Exact transcript, pictures excluded: write out every record below.

*** Opening Source data ***

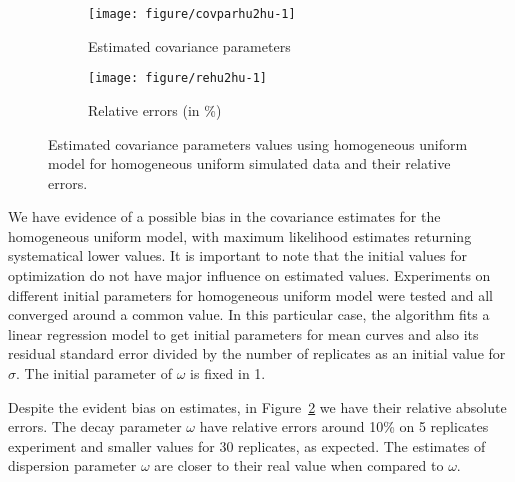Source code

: \begin{figure}[t]
  \begin{subfigure}{\textwidth}
  \centering
\begin{knitrout}
\color{fgcolor}
\texttt{[image: figure/covparhu2hu-1]} 

\end{knitrout}
    \caption{Estimated covariance parameters} \label{fig:cpest-hu2hu}
  \end{subfigure}
  \begin{subfigure}{\textwidth}
  \centering
\begin{knitrout}
\color{fgcolor}
\texttt{[image: figure/rehu2hu-1]} 

\end{knitrout}
    \caption{Relative errors (in \%) }\label{fig:re-hu2hu}
  \end{subfigure}
  \caption{Estimated covariance parameters values using homogeneous uniform model for homogeneous uniform simulated data and their relative errors.}
  \label{fig:cp-hu2hu}
\end{figure}

We have evidence of a possible bias in the covariance estimates for the homogeneous uniform model, with maximum likelihood estimates returning systematical lower values. It is important to note that the initial values for optimization do not have major influence on estimated values. Experiments on different initial parameters for homogeneous uniform model were tested and all converged around a common value. In this particular case, the algorithm fits a linear regression model to get initial parameters for mean curves and also its residual standard error divided by the number of replicates as an initial value for $\sigma$. The initial parameter of $\omega$ is fixed in 1.


Despite the evident bias on estimates, in Figure~\ref{fig:re-hu2hu} we have their relative absolute errors. The decay parameter $\omega$ have relative errors around 10\% on 5 replicates experiment and smaller values for 30 replicates, as expected. The estimates of dispersion parameter $\omega$ are closer to their real value when compared to $\omega$.

 

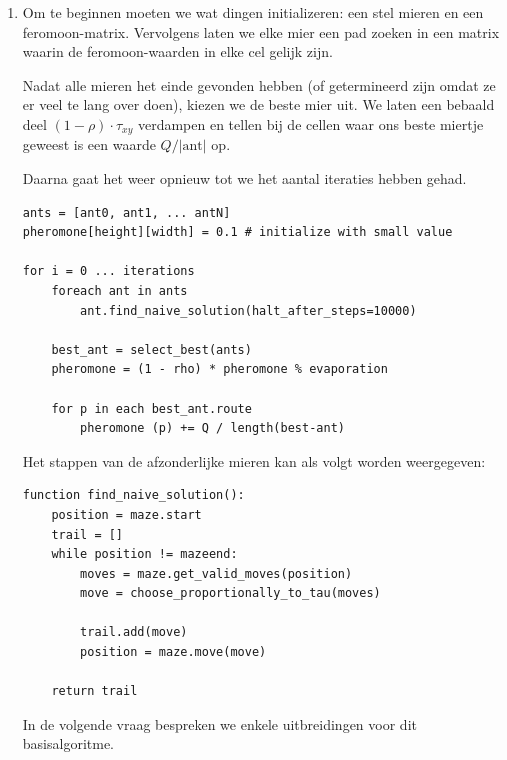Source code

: \documentclass[a4paper,10pt,fleqn]{article}
\begin{document}
\begin{enumerate}[1.]
    \item Om te beginnen moeten we wat dingen initializeren: een stel mieren en een feromoon-matrix. Vervolgens laten we elke mier een pad zoeken in een matrix waarin de feromoon-waarden in elke cel gelijk zijn.

    Nadat alle mieren het einde gevonden hebben (of getermineerd zijn omdat ze er veel te lang over doen), kiezen we de beste mier uit.
    We laten een bebaald deel $(1 - \rho) \cdot \tau_{xy}$ verdampen en tellen bij de cellen waar ons beste miertje geweest is een waarde $Q/ |\text{ant}| $ op.

    Daarna gaat het weer opnieuw tot we het aantal iteraties hebben gehad.
    \begin{lstlisting}
ants = [ant0, ant1, ... antN]
pheromone[height][width] = 0.1 # initialize with small value

for i = 0 ... iterations
    foreach ant in ants
        ant.find_naive_solution(halt_after_steps=10000)

    best_ant = select_best(ants)
    pheromone = (1 - rho) * pheromone % evaporation

    for p in each best_ant.route
        pheromone (p) += Q / length(best-ant)
\end{lstlisting}

Het stappen van de afzonderlijke mieren kan als volgt worden weergegeven:
\begin{lstlisting}
function find_naive_solution():
    position = maze.start
    trail = []
    while position != mazeend:
        moves = maze.get_valid_moves(position)
        move = choose_proportionally_to_tau(moves)

        trail.add(move)
        position = maze.move(move)

    return trail
\end{lstlisting}
In de volgende vraag bespreken we enkele uitbreidingen voor dit basisalgoritme.


\end{enumerate}
\end{document}
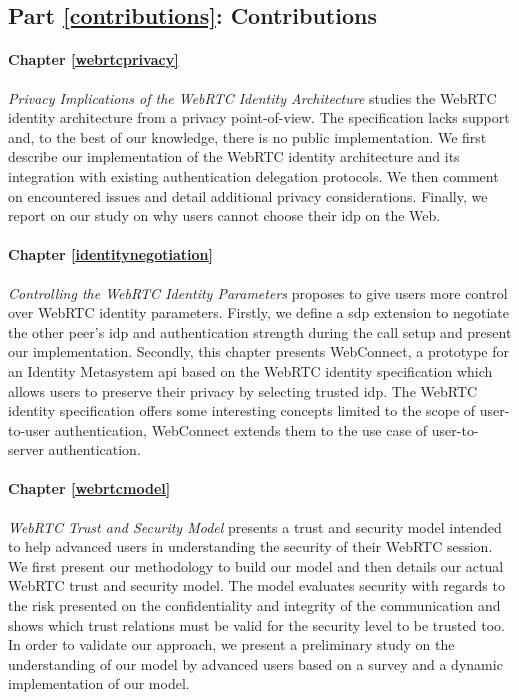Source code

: \subsection*{Part \ref{contributions}: Contributions}
\paragraph{Chapter \ref{webrtcprivacy}} \textit{Privacy Implications of the WebRTC Identity Architecture} studies the WebRTC identity architecture from a privacy point-of-view.
The specification lacks support and, to the best of our knowledge, there is no public implementation.
We first describe our implementation of the WebRTC identity architecture and its integration with existing authentication delegation protocols.
We then comment on encountered issues and detail additional privacy considerations.
Finally, we report on our study on why users cannot choose their \gls{idp} on the Web. 


\paragraph{Chapter \ref{identitynegotiation}} \textit{Controlling the WebRTC Identity Parameters} proposes to give users more control over WebRTC identity parameters.
Firstly, we define a \gls{sdp} extension to negotiate the other peer's \gls{idp} and authentication strength during the call setup and present our implementation.
Secondly, this chapter presents WebConnect, a prototype for an Identity Metasystem \gls{api} based on the WebRTC identity specification which allows users to preserve their privacy by selecting trusted \gls{idp}.
The WebRTC identity specification offers some interesting concepts limited to the scope of user-to-user authentication, WebConnect extends them to the use case of user-to-server authentication.


\paragraph{Chapter \ref{webrtcmodel}} \textit{WebRTC Trust and Security Model} presents a trust and security model intended to help advanced users in understanding the security of their WebRTC session.
We first present our methodology to build our model and then details our actual WebRTC trust and security model.
The model evaluates security with regards to the risk presented on the confidentiality and integrity of the communication and shows which trust relations must be valid for the security level to be trusted too. 
In order to validate our approach, we present a preliminary study on the understanding of our model by advanced users based on a survey and a dynamic implementation of our model.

*** Closing Source data ***

The completed task:
Source code

: \begin{figure}[t]
  \begin{subfigure}{\textwidth}
  \centering
\begin{knitrout}
\color{fgcolor}
\texttt{[image: figure/covparhu2hu-1]} 

\end{knitrout}
    \caption{Estimated covariance parameters} \label{fig:cpest-hu2hu}
  \end{subfigure}
  \begin{subfigure}{\textwidth}
  \centering
\begin{knitrout}
\color{fgcolor}
\texttt{[image: figure/rehu2hu-1]} 

\end{knitrout}
    \caption{Relative errors (in \%) }\label{fig:re-hu2hu}
  \end{subfigure}
  \caption{Estimated covariance parameters values using homogeneous uniform model for homogeneous uniform simulated data and their relative errors.}
  \label{fig:cp-hu2hu}
\end{figure}

We have evidence of a possible bias in the covariance estimates for the homogeneous uniform model, with maximum likelihood estimates returning systematical lower values. It is important to note that the initial values for optimization do not have major influence on estimated values. Experiments on different initial parameters for homogeneous uniform model were tested and all converged around a common value. In this particular case, the algorithm fits a linear regression model to get initial parameters for mean curves and also its residual standard error divided by the number of replicates as an initial value for $\sigma$. The initial parameter of $\omega$ is fixed in 1.


Despite the evident bias on estimates, in Figure~\ref{fig:re-hu2hu} we have their relative absolute errors. The decay parameter $\omega$ have relative errors around 10\% on 5 replicates experiment and smaller values for 30 replicates, as expected. The estimates of dispersion parameter $\omega$ are closer to their real value when compared to $\omega$.

 

Source code

: \documentclass[a4paper,10pt,fleqn]{article}
\begin{document}
\begin{enumerate}[1.]
    \item Om te beginnen moeten we wat dingen initializeren: een stel mieren en een feromoon-matrix. Vervolgens laten we elke mier een pad zoeken in een matrix waarin de feromoon-waarden in elke cel gelijk zijn.

    Nadat alle mieren het einde gevonden hebben (of getermineerd zijn omdat ze er veel te lang over doen), kiezen we de beste mier uit.
    We laten een bebaald deel $(1 - \rho) \cdot \tau_{xy}$ verdampen en tellen bij de cellen waar ons beste miertje geweest is een waarde $Q/ |\text{ant}| $ op.

    Daarna gaat het weer opnieuw tot we het aantal iteraties hebben gehad.
    \begin{lstlisting}
ants = [ant0, ant1, ... antN]
pheromone[height][width] = 0.1 # initialize with small value

for i = 0 ... iterations
    foreach ant in ants
        ant.find_naive_solution(halt_after_steps=10000)

    best_ant = select_best(ants)
    pheromone = (1 - rho) * pheromone % evaporation

    for p in each best_ant.route
        pheromone (p) += Q / length(best-ant)
\end{lstlisting}

Het stappen van de afzonderlijke mieren kan als volgt worden weergegeven:
\begin{lstlisting}
function find_naive_solution():
    position = maze.start
    trail = []
    while position != mazeend:
        moves = maze.get_valid_moves(position)
        move = choose_proportionally_to_tau(moves)

        trail.add(move)
        position = maze.move(move)

    return trail
\end{lstlisting}
In de volgende vraag bespreken we enkele uitbreidingen voor dit basisalgoritme.


\end{enumerate}
\end{document}
Source code

: \subsection*{Part \ref{contributions}: Contributions}
\paragraph{Chapter \ref{webrtcprivacy}} \textit{Privacy Implications of the WebRTC Identity Architecture} studies the WebRTC identity architecture from a privacy point-of-view.
The specification lacks support and, to the best of our knowledge, there is no public implementation.
We first describe our implementation of the WebRTC identity architecture and its integration with existing authentication delegation protocols.
We then comment on encountered issues and detail additional privacy considerations.
Finally, we report on our study on why users cannot choose their \gls{idp} on the Web. 


\paragraph{Chapter \ref{identitynegotiation}} \textit{Controlling the WebRTC Identity Parameters} proposes to give users more control over WebRTC identity parameters.
Firstly, we define a \gls{sdp} extension to negotiate the other peer's \gls{idp} and authentication strength during the call setup and present our implementation.
Secondly, this chapter presents WebConnect, a prototype for an Identity Metasystem \gls{api} based on the WebRTC identity specification which allows users to preserve their privacy by selecting trusted \gls{idp}.
The WebRTC identity specification offers some interesting concepts limited to the scope of user-to-user authentication, WebConnect extends them to the use case of user-to-server authentication.


\paragraph{Chapter \ref{webrtcmodel}} \textit{WebRTC Trust and Security Model} presents a trust and security model intended to help advanced users in understanding the security of their WebRTC session.
We first present our methodology to build our model and then details our actual WebRTC trust and security model.
The model evaluates security with regards to the risk presented on the confidentiality and integrity of the communication and shows which trust relations must be valid for the security level to be trusted too. 
In order to validate our approach, we present a preliminary study on the understanding of our model by advanced users based on a survey and a dynamic implementation of our model.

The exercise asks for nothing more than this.